India’s Evolving China Policy: A Fine Balancing Act?

In May 2020, the Sino-Indian border around the region of Ladakh saw military tensions between the two countries boil over into a deadly skirmish that killed 20 Indian personnel and at least four Chinese soldiers. While the skirmish was ignited over minor road developments, the reactions from both sides have been incendiary, with India strengthening its relationship with the Quad (United States, Australia, and Japan) and banning 59 Chinese phone apps (220 by 2020), and Beijing refusing New Delhi’s demands to restore the territorial status quo in Ladakh. As a result, the need for India to assess its China policy in a world where its neighbour is a global superpower is imperative. This article, therefore, engages with India’s need to adapt into the coming decade. 

The clash at the border had been a release of nearly a decade’s worth of military build-ups and tensions over contested territories, made worse by China’s alliance with Pakistan and India's deterioration of relations with the latter over the constitutional status of Kashmir. With the very real threat of terrorist attacks against India from groups with ties to Pakistan, New Delhi is anxious about how Chinese support may escalate future conflicts. In 2019, India responded to a terrorist incident by bombing targets within Pakistan, beginning a wave of tit-for-tat retaliation strikes that only ended with threats of nuclear-capable missiles from India. Meanwhile, Beijing’s strategic partnership with Islamabad has grown in recent years through the China-Pakistan Economic Corridor (CPEC). Such developments have made India increasingly wary of a hostile military alliance on its borders. Consequently, and rather reluctantly, India has strengthened its relations with Western allies. It allowed Japan and Australia to participate in its Malabar naval exercises with the US in 2020, acknowledging the Quadrilateral Security Agreement as a military strategic alliance more openly than before. Expectedly, this has heightened tensions with China which has simultaneously partnered closer with Russia against the US and its allies. For the first time, the term ‘US allies’ is increasingly being used to include India. 

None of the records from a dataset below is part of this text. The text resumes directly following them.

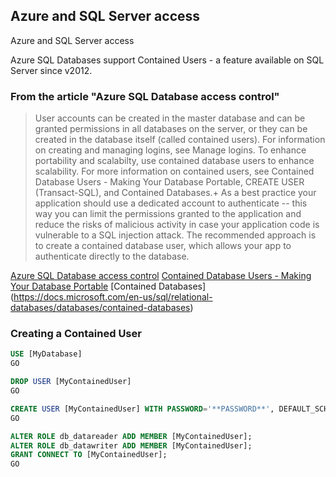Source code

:
## Azure and SQL Server access ##

Azure and SQL Server access

Azure SQL Databases support Contained Users - a feature available on SQL Server since v2012. 

### From the article "Azure SQL Database access control"
>User accounts can be created in the master database and can be granted permissions in all databases on the server, or they can be created in the database itself (called contained users). For information on creating and managing logins, see Manage logins. To enhance portability and scalabilty, use contained database users to enhance scalability. For more information on contained users, see Contained Database Users - Making Your Database Portable, CREATE USER (Transact-SQL), and Contained Databases.+
>As a best practice your application should use a dedicated account to authenticate -- this way you can limit the permissions granted to the application and reduce the risks of malicious activity in case your application code is vulnerable to a SQL injection attack. The recommended approach is to create a contained database user, which allows your app to authenticate directly to the database.

[Azure SQL Database access control](https://docs.microsoft.com/en-us/azure/sql-database/sql-database-control-access)
[Contained Database Users - Making Your Database Portable](https://docs.microsoft.com/en-us/sql/relational-databases/security/contained-database-users-making-your-database-portable)
[Contained Databases] (https://docs.microsoft.com/en-us/sql/relational-databases/databases/contained-databases)

### Creating a Contained User
```sql
USE [MyDatabase]
GO

DROP USER [MyContainedUser]
GO

CREATE USER [MyContainedUser] WITH PASSWORD='**PASSWORD**', DEFAULT_SCHEMA=[dbo]
GO

ALTER ROLE db_datareader ADD MEMBER [MyContainedUser];
ALTER ROLE db_datawriter ADD MEMBER [MyContainedUser];
GRANT CONNECT TO [MyContainedUser];
GO
```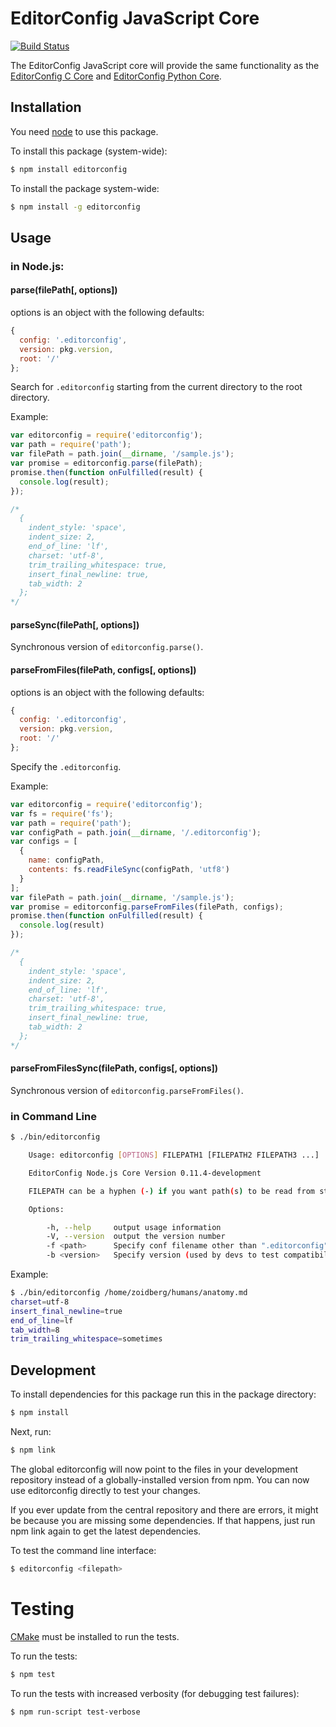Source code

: # EditorConfig JavaScript Core

[![Build Status](https://travis-ci.org/editorconfig/editorconfig-core-js.svg?branch=master)](https://travis-ci.org/editorconfig/editorconfig-core-js)

The EditorConfig JavaScript core will provide the same functionality as the
[EditorConfig C Core][] and [EditorConfig Python Core][].


## Installation

You need [node][] to use this package.

To install this package (system-wide):

```bash
$ npm install editorconfig
```

To install the package system-wide:

```bash
$ npm install -g editorconfig
```

## Usage

### in Node.js:

#### parse(filePath[, options])

options is an object with the following defaults:

```js
{
  config: '.editorconfig',
  version: pkg.version,
  root: '/'
};
```

Search for `.editorconfig` starting from the current directory to the root directory.

Example:

```js
var editorconfig = require('editorconfig');
var path = require('path');
var filePath = path.join(__dirname, '/sample.js');
var promise = editorconfig.parse(filePath);
promise.then(function onFulfilled(result) {
  console.log(result);
});

/*
  {
    indent_style: 'space',
    indent_size: 2,
    end_of_line: 'lf',
    charset: 'utf-8',
    trim_trailing_whitespace: true,
    insert_final_newline: true,
    tab_width: 2
  };
*/
```

#### parseSync(filePath[, options])

Synchronous version of `editorconfig.parse()`.

#### parseFromFiles(filePath, configs[, options])

options is an object with the following defaults:

```js
{
  config: '.editorconfig',
  version: pkg.version,
  root: '/'
};
```

Specify the `.editorconfig`.

Example:

```js
var editorconfig = require('editorconfig');
var fs = require('fs');
var path = require('path');
var configPath = path.join(__dirname, '/.editorconfig');
var configs = [
  {
    name: configPath,
    contents: fs.readFileSync(configPath, 'utf8')
  }
];
var filePath = path.join(__dirname, '/sample.js');
var promise = editorconfig.parseFromFiles(filePath, configs);
promise.then(function onFulfilled(result) {
  console.log(result)
});

/*
  {
    indent_style: 'space',
    indent_size: 2,
    end_of_line: 'lf',
    charset: 'utf-8',
    trim_trailing_whitespace: true,
    insert_final_newline: true,
    tab_width: 2
  };
*/
```

#### parseFromFilesSync(filePath, configs[, options])

Synchronous version of `editorconfig.parseFromFiles()`.

### in Command Line

```bash
$ ./bin/editorconfig

    Usage: editorconfig [OPTIONS] FILEPATH1 [FILEPATH2 FILEPATH3 ...]

    EditorConfig Node.js Core Version 0.11.4-development

    FILEPATH can be a hyphen (-) if you want path(s) to be read from stdin.

    Options:

        -h, --help     output usage information
        -V, --version  output the version number
        -f <path>      Specify conf filename other than ".editorconfig"
        -b <version>   Specify version (used by devs to test compatibility)
```

Example:

```bash
$ ./bin/editorconfig /home/zoidberg/humans/anatomy.md
charset=utf-8
insert_final_newline=true
end_of_line=lf
tab_width=8
trim_trailing_whitespace=sometimes
```

## Development

To install dependencies for this package run this in the package directory:

```bash
$ npm install
```

Next, run:

```bash
$ npm link
```

The global editorconfig will now point to the files in your development
repository instead of a globally-installed version from npm. You can now use
editorconfig directly to test your changes.

If you ever update from the central repository and there are errors, it might
be because you are missing some dependencies. If that happens, just run npm
link again to get the latest dependencies.

To test the command line interface:

```bash
$ editorconfig <filepath>
```

# Testing

[CMake][] must be installed to run the tests.

To run the tests:

```bash
$ npm test
```

To run the tests with increased verbosity (for debugging test failures):

```bash
$ npm run-script test-verbose
```

[EditorConfig C Core]: https://github.com/editorconfig/editorconfig-core
[EditorConfig Python Core]: https://github.com/editorconfig/editorconfig-core-py
[node]: http://nodejs.org/
[cmake]: http://www.cmake.org
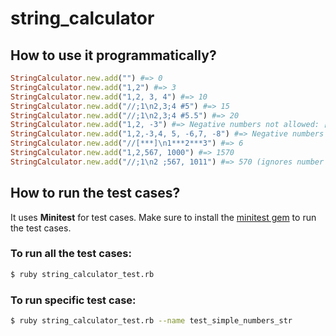 # string_calculator

## How to use it programmatically?
```ruby
StringCalculator.new.add("") #=> 0
StringCalculator.new.add("1,2") #=> 3
StringCalculator.new.add("1,2, 3, 4") #=> 10
StringCalculator.new.add("//;1\n2,3;4 #5") #=> 15
StringCalculator.new.add("//;1\n2,3;4 #5.5") #=> 20
StringCalculator.new.add("1,2, -3") #=> Negative numbers not allowed: [-3] (StringCalculator::NegativeNumbersNotAllowed)
StringCalculator.new.add("1,2,-3,4, 5, -6,7, -8") #=> Negative numbers not allowed: [-3, -6, -8] (StringCalculator::NegativeNumbersNotAllowed)
StringCalculator.new.add("//[***]\n1***2***3") #=> 6
StringCalculator.new.add("1,2,567, 1000") #=> 1570
StringCalculator.new.add("//;1\n2 ;567, 1011") #=> 570 (ignores number greater than 1000)
```

## How to run the test cases?
It uses **Minitest** for test cases. Make sure to install the [minitest gem](https://rubygems.org/gems/minitest/versions/5.25.5?locale=en) to run the test cases.
### To run all the test cases:
```sh
$ ruby string_calculator_test.rb
```
### To run specific test case:
```sh
$ ruby string_calculator_test.rb --name test_simple_numbers_str
```
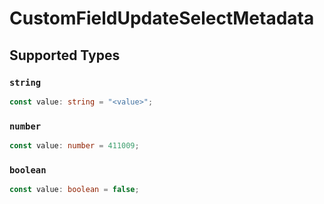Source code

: # CustomFieldUpdateSelectMetadata


## Supported Types

### `string`

```typescript
const value: string = "<value>";
```

### `number`

```typescript
const value: number = 411009;
```

### `boolean`

```typescript
const value: boolean = false;
```

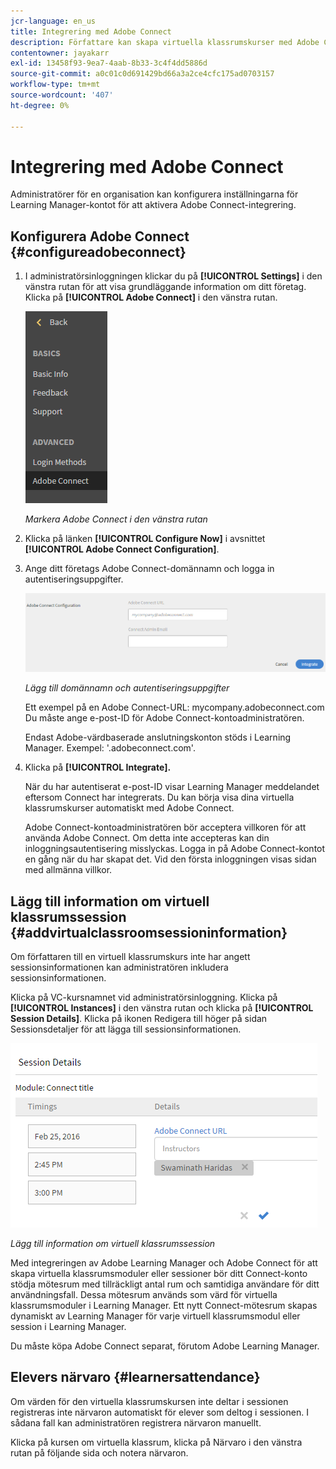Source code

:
 ```yaml
---
jcr-language: en_us
title: Integrering med Adobe Connect
description: Författare kan skapa virtuella klassrumskurser med Adobe Connect när kurser skapas. För att aktivera Adobe Connect för ditt Learning Manager-konto måste du kontakta organisationens administratör.
contentowner: jayakarr
exl-id: 13458f93-9ea7-4aab-8b33-3c4f4dd5886d
source-git-commit: a0c01c0d691429bd66a3a2ce4cfc175ad0703157
workflow-type: tm+mt
source-wordcount: '407'
ht-degree: 0%

---
```


# Integrering med Adobe Connect

Administratörer för en organisation kan konfigurera inställningarna för Learning Manager-kontot för att aktivera Adobe Connect-integrering.

## Konfigurera Adobe Connect {#configureadobeconnect}

1. I administratörsinloggningen klickar du på **[!UICONTROL Settings]** i den vänstra rutan för att visa grundläggande information om ditt företag. Klicka på **[!UICONTROL Adobe Connect]** i den vänstra rutan.

   ![](assets/left-pane.png)

   *Markera Adobe Connect i den vänstra rutan*

1. Klicka på länken **[!UICONTROL Configure Now]** i avsnittet **[!UICONTROL Adobe Connect Configuration]**.

   <!--![](assets/configure-now-connect.png)-->

1. Ange ditt företags Adobe Connect-domännamn och logga in autentiseringsuppgifter.

   ![](assets/adobeconnect-config.png)

   *Lägg till domännamn och autentiseringsuppgifter*

   Ett exempel på en Adobe Connect-URL: mycompany.adobeconnect.com\
   Du måste ange e-post-ID för Adobe Connect-kontoadministratören.

   Endast Adobe-värdbaserade anslutningskonton stöds i Learning Manager. Exempel: &#39;.adobeconnect.com&#39;.

1. Klicka på **[!UICONTROL Integrate].**

   När du har autentiserat e-post-ID visar Learning Manager meddelandet eftersom Connect har integrerats. Du kan börja visa dina virtuella klassrumskurser automatiskt med Adobe Connect.

   Adobe Connect-kontoadministratören bör acceptera villkoren för att använda Adobe Connect. Om detta inte accepteras kan din inloggningsautentisering misslyckas. Logga in på Adobe Connect-kontot en gång när du har skapat det. Vid den första inloggningen visas sidan med allmänna villkor.

   <!--![](assets/mail-confirmation.png)-->

## Lägg till information om virtuell klassrumssession {#addvirtualclassroomsessioninformation}

Om författaren till en virtuell klassrumskurs inte har angett sessionsinformationen kan administratören inkludera sessionsinformationen.

Klicka på VC-kursnamnet vid administratörsinloggning. Klicka på **[!UICONTROL Instances]** i den vänstra rutan och klicka på **[!UICONTROL Session Details]**.  Klicka på ikonen Redigera till höger på sidan Sessionsdetaljer för att lägga till sessionsinformationen.

![](assets/session-creation-admin.png)

*Lägg till information om virtuell klassrumssession*

Med integreringen av Adobe Learning Manager och Adobe Connect för att skapa virtuella klassrumsmoduler eller sessioner bör ditt Connect-konto stödja mötesrum med tillräckligt antal rum och samtidiga användare för ditt användningsfall. Dessa mötesrum används som värd för virtuella klassrumsmoduler i Learning Manager. Ett nytt Connect-mötesrum skapas dynamiskt av Learning Manager för varje virtuell klassrumsmodul eller session i Learning Manager.

Du måste köpa Adobe Connect separat, förutom Adobe Learning Manager.

## Elevers närvaro {#learnersattendance}

Om värden för den virtuella klassrumskursen inte deltar i sessionen registreras inte närvaron automatiskt för elever som deltog i sessionen. I sådana fall kan administratören registrera närvaron manuellt.

Klicka på kursen om virtuella klassrum, klicka på Närvaro i den vänstra rutan på följande sida och notera närvaron.

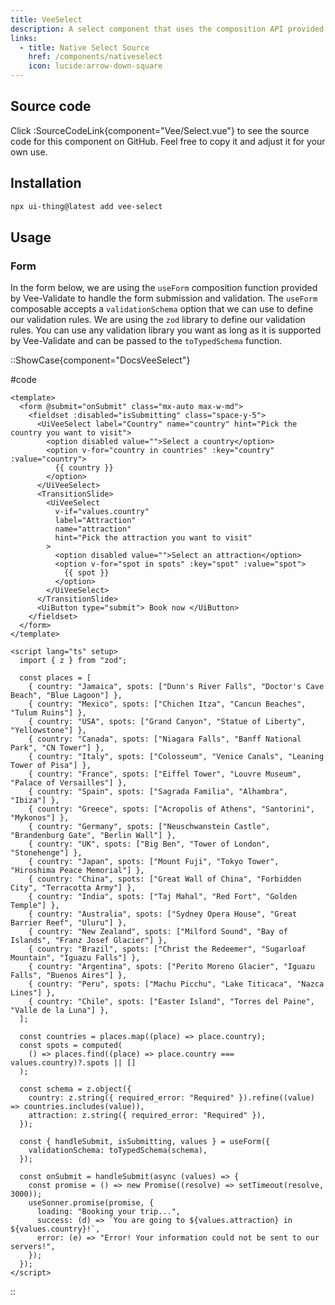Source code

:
 ```yaml
---
title: VeeSelect
description: A select component that uses the composition API provided by Vee-Validate to perform validation.
links:
  - title: Native Select Source
    href: /components/nativeselect
    icon: lucide:arrow-down-square
---
```


## Source code

Click :SourceCodeLink{component="Vee/Select.vue"} to see the source code for this component on GitHub. Feel free to copy it and adjust it for your own use.

## Installation

```bash
npx ui-thing@latest add vee-select
```

## Usage

### Form

In the form below, we are using the `useForm` composition function provided by Vee-Validate to handle the form submission and validation. The `useForm` composable accepts a `validationSchema` option that we can use to define our validation rules. We are using the `zod` library to define our validation rules. You can use any validation library you want as long as it is supported by Vee-Validate and can be passed to the `toTypedSchema` function.

::ShowCase{component="DocsVeeSelect"}

#code

```vue [DocsVeeSelect.vue]
<template>
  <form @submit="onSubmit" class="mx-auto max-w-md">
    <fieldset :disabled="isSubmitting" class="space-y-5">
      <UiVeeSelect label="Country" name="country" hint="Pick the country you want to visit">
        <option disabled value="">Select a country</option>
        <option v-for="country in countries" :key="country" :value="country">
          {{ country }}
        </option>
      </UiVeeSelect>
      <TransitionSlide>
        <UiVeeSelect
          v-if="values.country"
          label="Attraction"
          name="attraction"
          hint="Pick the attraction you want to visit"
        >
          <option disabled value="">Select an attraction</option>
          <option v-for="spot in spots" :key="spot" :value="spot">
            {{ spot }}
          </option>
        </UiVeeSelect>
      </TransitionSlide>
      <UiButton type="submit"> Book now </UiButton>
    </fieldset>
  </form>
</template>

<script lang="ts" setup>
  import { z } from "zod";

  const places = [
    { country: "Jamaica", spots: ["Dunn's River Falls", "Doctor's Cave Beach", "Blue Lagoon"] },
    { country: "Mexico", spots: ["Chichen Itza", "Cancun Beaches", "Tulum Ruins"] },
    { country: "USA", spots: ["Grand Canyon", "Statue of Liberty", "Yellowstone"] },
    { country: "Canada", spots: ["Niagara Falls", "Banff National Park", "CN Tower"] },
    { country: "Italy", spots: ["Colosseum", "Venice Canals", "Leaning Tower of Pisa"] },
    { country: "France", spots: ["Eiffel Tower", "Louvre Museum", "Palace of Versailles"] },
    { country: "Spain", spots: ["Sagrada Familia", "Alhambra", "Ibiza"] },
    { country: "Greece", spots: ["Acropolis of Athens", "Santorini", "Mykonos"] },
    { country: "Germany", spots: ["Neuschwanstein Castle", "Brandenburg Gate", "Berlin Wall"] },
    { country: "UK", spots: ["Big Ben", "Tower of London", "Stonehenge"] },
    { country: "Japan", spots: ["Mount Fuji", "Tokyo Tower", "Hiroshima Peace Memorial"] },
    { country: "China", spots: ["Great Wall of China", "Forbidden City", "Terracotta Army"] },
    { country: "India", spots: ["Taj Mahal", "Red Fort", "Golden Temple"] },
    { country: "Australia", spots: ["Sydney Opera House", "Great Barrier Reef", "Uluru"] },
    { country: "New Zealand", spots: ["Milford Sound", "Bay of Islands", "Franz Josef Glacier"] },
    { country: "Brazil", spots: ["Christ the Redeemer", "Sugarloaf Mountain", "Iguazu Falls"] },
    { country: "Argentina", spots: ["Perito Moreno Glacier", "Iguazu Falls", "Buenos Aires"] },
    { country: "Peru", spots: ["Machu Picchu", "Lake Titicaca", "Nazca Lines"] },
    { country: "Chile", spots: ["Easter Island", "Torres del Paine", "Valle de la Luna"] },
  ];

  const countries = places.map((place) => place.country);
  const spots = computed(
    () => places.find((place) => place.country === values.country)?.spots || []
  );

  const schema = z.object({
    country: z.string({ required_error: "Required" }).refine((value) => countries.includes(value)),
    attraction: z.string({ required_error: "Required" }),
  });

  const { handleSubmit, isSubmitting, values } = useForm({
    validationSchema: toTypedSchema(schema),
  });

  const onSubmit = handleSubmit(async (values) => {
    const promise = () => new Promise((resolve) => setTimeout(resolve, 3000));
    useSonner.promise(promise, {
      loading: "Booking your trip...",
      success: (d) => `You are going to ${values.attraction} in ${values.country}!`,
      error: (e) => "Error! Your information could not be sent to our servers!",
    });
  });
</script>
```

::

Such tensions have also manifested within economic the two nation’s economic relationship. China’s Belt and Road Initiative (BRI), with CPEC at its helm, is opposed by India due to fears that it will undermine and violate India’s geopolitical influence in the region, and even its sovereignty. This has already been seen in territories such as Kashmir and Jammu, which are contested by Pakistan and China respectively, where the latter has initiated infrastructure projects. Moreover, New Delhi is apprehensive of the BRI’s ambiguity, lack of transparency, and consultation with the relevant stakeholders. This goes in hand with adjacent fears about China’s growing military presence in the Indian Ocean. There are strong fears that the BRI will lead to a debt trap and political insecurity, delivering India’s neighbouring states, such as Sri Lanka, Myanmar, and Bangladesh into a form of Chinese neo-colonialism – thus undermining New Delhi’s previously centripetal position in South Asia. Nepal, for example, has exploited the tensions between China and India to claim disputed territory in the Pithoragarh district which India has reserved control of for decades. Nepal has been able to use its ties with China to punch above its weight, welcoming economic and military ties as a platform to spar with a neighbour 22 times its size. India has been forced to counter China’s ‘charm offensive’ with its own diplomatic and financial manoeuvring to undermine Chinese efforts, meaning South Asian middle states now wield considerable influence through playing the rivals against each other to secure trade deals, investments, concessions, and support. 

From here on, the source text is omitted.